AI for nature: protecting the Atlantic Salmon

Introduction

The Atlantic salmon is one of Norway’s most important export products, accounting for 17.5% of the total export trade. The rivers in Northern Norway are full of them, where they migrate upstream from the ocean to spawn in freshwater during summer and autumn, with young salmon spending 2-3 years in the river before heading to sea.

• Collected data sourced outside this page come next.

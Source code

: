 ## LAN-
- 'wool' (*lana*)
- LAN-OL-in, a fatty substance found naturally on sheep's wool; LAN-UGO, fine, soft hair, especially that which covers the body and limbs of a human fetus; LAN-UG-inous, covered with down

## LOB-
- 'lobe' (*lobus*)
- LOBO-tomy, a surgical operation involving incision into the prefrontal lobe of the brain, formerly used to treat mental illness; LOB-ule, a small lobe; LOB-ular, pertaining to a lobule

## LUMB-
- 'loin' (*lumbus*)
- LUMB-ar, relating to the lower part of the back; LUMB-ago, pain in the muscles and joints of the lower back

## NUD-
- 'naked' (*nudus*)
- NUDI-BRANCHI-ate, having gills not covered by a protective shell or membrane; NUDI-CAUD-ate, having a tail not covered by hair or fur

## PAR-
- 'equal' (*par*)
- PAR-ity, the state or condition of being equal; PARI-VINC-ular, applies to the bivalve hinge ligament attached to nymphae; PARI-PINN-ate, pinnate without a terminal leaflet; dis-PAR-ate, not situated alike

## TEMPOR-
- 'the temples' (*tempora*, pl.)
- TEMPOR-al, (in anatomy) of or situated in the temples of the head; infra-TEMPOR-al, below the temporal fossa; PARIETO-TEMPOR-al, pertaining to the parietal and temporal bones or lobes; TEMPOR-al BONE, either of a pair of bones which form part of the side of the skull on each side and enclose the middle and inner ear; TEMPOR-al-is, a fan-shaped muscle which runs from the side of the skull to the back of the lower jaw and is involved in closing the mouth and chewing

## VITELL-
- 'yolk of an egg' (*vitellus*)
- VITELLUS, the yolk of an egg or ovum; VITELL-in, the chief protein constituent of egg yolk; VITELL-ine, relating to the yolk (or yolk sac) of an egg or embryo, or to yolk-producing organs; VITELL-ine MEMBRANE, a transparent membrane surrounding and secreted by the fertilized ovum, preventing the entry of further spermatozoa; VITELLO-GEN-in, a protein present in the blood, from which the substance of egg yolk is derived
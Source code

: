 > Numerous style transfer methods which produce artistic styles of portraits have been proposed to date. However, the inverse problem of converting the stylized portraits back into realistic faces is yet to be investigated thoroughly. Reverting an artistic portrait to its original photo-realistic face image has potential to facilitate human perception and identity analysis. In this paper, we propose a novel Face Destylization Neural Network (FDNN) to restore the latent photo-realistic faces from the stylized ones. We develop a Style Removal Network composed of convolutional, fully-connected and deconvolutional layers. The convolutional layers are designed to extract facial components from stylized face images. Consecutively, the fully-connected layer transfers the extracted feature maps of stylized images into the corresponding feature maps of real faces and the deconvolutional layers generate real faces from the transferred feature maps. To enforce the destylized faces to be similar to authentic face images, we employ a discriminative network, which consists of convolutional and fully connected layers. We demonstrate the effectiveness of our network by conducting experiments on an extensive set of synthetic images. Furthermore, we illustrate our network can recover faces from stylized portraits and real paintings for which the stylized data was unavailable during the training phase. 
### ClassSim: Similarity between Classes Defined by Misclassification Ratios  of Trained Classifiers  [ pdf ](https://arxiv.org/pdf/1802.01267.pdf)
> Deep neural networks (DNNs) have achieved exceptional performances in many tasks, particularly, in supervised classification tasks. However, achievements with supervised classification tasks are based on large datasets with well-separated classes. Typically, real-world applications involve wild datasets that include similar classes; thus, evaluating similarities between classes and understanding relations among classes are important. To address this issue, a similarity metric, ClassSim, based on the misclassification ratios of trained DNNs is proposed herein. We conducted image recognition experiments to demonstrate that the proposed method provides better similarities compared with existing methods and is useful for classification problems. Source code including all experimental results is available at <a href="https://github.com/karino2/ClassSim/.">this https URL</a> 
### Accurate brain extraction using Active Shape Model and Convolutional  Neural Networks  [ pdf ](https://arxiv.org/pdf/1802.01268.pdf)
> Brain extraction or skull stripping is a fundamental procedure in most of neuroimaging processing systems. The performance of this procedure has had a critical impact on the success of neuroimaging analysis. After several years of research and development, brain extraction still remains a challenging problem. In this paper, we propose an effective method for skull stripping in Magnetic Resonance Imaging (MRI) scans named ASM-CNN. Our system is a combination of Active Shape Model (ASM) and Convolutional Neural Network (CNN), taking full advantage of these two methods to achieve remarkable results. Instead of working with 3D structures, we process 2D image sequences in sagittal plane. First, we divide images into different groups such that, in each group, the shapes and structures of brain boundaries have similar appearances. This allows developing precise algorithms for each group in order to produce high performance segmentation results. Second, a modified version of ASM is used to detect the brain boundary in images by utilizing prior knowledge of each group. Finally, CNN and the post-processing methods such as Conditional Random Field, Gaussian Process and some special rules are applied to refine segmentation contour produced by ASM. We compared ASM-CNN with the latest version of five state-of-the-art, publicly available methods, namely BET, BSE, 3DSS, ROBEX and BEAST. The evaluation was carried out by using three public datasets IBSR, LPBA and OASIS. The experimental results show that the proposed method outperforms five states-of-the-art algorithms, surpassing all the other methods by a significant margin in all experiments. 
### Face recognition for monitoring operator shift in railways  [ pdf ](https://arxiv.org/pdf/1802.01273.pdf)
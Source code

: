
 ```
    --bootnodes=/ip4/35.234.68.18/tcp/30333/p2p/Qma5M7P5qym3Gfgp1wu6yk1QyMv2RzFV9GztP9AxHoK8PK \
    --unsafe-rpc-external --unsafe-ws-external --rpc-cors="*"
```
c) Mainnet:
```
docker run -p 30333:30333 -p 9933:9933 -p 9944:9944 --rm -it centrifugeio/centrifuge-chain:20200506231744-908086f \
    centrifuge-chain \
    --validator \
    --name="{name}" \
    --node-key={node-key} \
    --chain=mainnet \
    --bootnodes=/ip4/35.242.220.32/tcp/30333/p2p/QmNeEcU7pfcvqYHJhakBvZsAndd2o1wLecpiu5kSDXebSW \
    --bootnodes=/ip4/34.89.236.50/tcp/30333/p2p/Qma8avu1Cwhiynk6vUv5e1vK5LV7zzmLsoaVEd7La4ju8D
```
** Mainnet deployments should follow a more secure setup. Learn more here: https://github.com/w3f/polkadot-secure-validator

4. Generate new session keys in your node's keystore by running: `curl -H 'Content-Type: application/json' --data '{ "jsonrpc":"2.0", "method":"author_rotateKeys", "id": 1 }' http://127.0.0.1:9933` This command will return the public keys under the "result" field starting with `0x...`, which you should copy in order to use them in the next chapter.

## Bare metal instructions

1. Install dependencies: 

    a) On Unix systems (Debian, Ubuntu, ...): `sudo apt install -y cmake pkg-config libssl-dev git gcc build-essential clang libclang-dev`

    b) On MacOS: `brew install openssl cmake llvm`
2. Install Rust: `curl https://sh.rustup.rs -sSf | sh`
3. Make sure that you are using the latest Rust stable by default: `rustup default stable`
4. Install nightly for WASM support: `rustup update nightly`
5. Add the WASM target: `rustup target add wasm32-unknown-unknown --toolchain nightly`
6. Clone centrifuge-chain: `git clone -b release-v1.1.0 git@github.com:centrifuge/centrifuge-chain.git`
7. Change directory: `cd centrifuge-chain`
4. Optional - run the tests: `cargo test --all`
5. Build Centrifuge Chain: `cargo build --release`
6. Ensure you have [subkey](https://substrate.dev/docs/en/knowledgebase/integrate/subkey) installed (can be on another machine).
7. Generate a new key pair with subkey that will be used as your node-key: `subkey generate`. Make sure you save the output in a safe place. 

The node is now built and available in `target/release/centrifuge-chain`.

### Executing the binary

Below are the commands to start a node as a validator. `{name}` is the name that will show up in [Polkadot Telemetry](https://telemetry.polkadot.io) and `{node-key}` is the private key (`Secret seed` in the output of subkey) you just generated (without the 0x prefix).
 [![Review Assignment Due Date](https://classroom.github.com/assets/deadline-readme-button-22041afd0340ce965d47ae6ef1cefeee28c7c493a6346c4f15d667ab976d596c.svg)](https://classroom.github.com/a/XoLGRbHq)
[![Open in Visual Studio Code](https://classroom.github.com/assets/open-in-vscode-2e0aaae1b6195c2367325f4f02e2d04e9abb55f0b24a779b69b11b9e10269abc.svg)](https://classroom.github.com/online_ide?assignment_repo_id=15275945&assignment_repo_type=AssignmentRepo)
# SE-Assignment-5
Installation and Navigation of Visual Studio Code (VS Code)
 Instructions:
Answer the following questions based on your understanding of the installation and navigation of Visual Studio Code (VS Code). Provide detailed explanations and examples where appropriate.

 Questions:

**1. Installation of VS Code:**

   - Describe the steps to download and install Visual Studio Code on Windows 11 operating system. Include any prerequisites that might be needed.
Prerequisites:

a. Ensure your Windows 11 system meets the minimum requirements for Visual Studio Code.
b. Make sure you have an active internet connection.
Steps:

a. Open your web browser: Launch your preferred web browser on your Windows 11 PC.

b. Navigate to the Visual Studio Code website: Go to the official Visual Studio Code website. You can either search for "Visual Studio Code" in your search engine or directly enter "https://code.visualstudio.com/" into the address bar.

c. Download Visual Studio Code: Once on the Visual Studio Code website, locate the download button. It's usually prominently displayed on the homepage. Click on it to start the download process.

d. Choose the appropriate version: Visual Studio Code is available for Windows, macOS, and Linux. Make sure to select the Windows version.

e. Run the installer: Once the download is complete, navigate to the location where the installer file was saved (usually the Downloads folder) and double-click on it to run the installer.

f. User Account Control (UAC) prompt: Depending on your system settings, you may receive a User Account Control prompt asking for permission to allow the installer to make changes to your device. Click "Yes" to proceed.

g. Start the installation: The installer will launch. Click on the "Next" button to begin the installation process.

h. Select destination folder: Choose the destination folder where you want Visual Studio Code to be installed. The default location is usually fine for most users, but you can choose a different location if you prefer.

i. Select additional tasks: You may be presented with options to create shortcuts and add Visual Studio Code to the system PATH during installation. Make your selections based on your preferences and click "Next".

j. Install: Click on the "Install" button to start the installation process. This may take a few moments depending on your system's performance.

In recent years, the invasive pink salmon has gained a foothold in the north Norwegian ecosystem, competing for resources with the Atlantic salmon. dagbladet “10-fold increase in Pink Salmon population”, image courtesy of dagbladet.no

Unlike the Atlantic variant, the mature pink salmon does not tolerate fresh water, and dies after laying eggs, slowly decomposing upstream in the river. This alters water chemistry and does not only impact the other fish species, but the river ecosystem as a whole.

fishermen While the problem is widely spread, solutions have been largely manual or mechanical up to this point. That makes them unsustainable, hard to scale, or ineffective.

Together with a consortium of local partners, spearheaded by the Berlevåg fishing and hunting association, we built an AI-powered solution to separate these fish species without causing harm to either of them.

cage The pink salmon enters the underwater cage, while the other fish species can swim through the door without interruption.

Overview

fish Following a pink salmon that enters from the left, and which will be directed towards the underwater cage.

The solution combines machine learning with edge computing and underwater robotics. Here’s how it works:

  1. An underwater camera streams images to a local edge device.
  2. This edge device uses a machine learning model trained on aquatic wildlife data to identify any species in the picture in real-time.
  3. Based on the species identified, an automated gate system directs the fish to different paths.
  4. Model predictions and image data is uploaded and stored into the cloud, where it is presented in a web interface for river managers.

system The journey of the fish. No human intervention is necessary for the operation of this system.

Simula was responsible for the development and deployment of the computer vision model and the software suite. I led our work package and designed the data and software infrastructure. The goal was to ensure that in spite of the varying and unpredictable real-life conditions, the system would be as robust as possible.

Infrastructure

  • Modules
  • Data flow
  • Redundancy

Results

This project was first deployed in Berlevåg, Norway in summer 2022 and has been deployed into more rivers every summer since. We are improving the solution to increase accuracy, streamline the hardware and make it more scalable.

In the last iteration, the summer of 2024, we caught over 5000 pink salmon. The recall rate was over 99%.

This project won the jury price on the World AI festival in Cannes, France in 2022. It was a top 10 finalist for the UN Sustainable Development Goals Digital GameChangers award in 2023 and won a GLOMO award in Barcelona, Spain in 2024.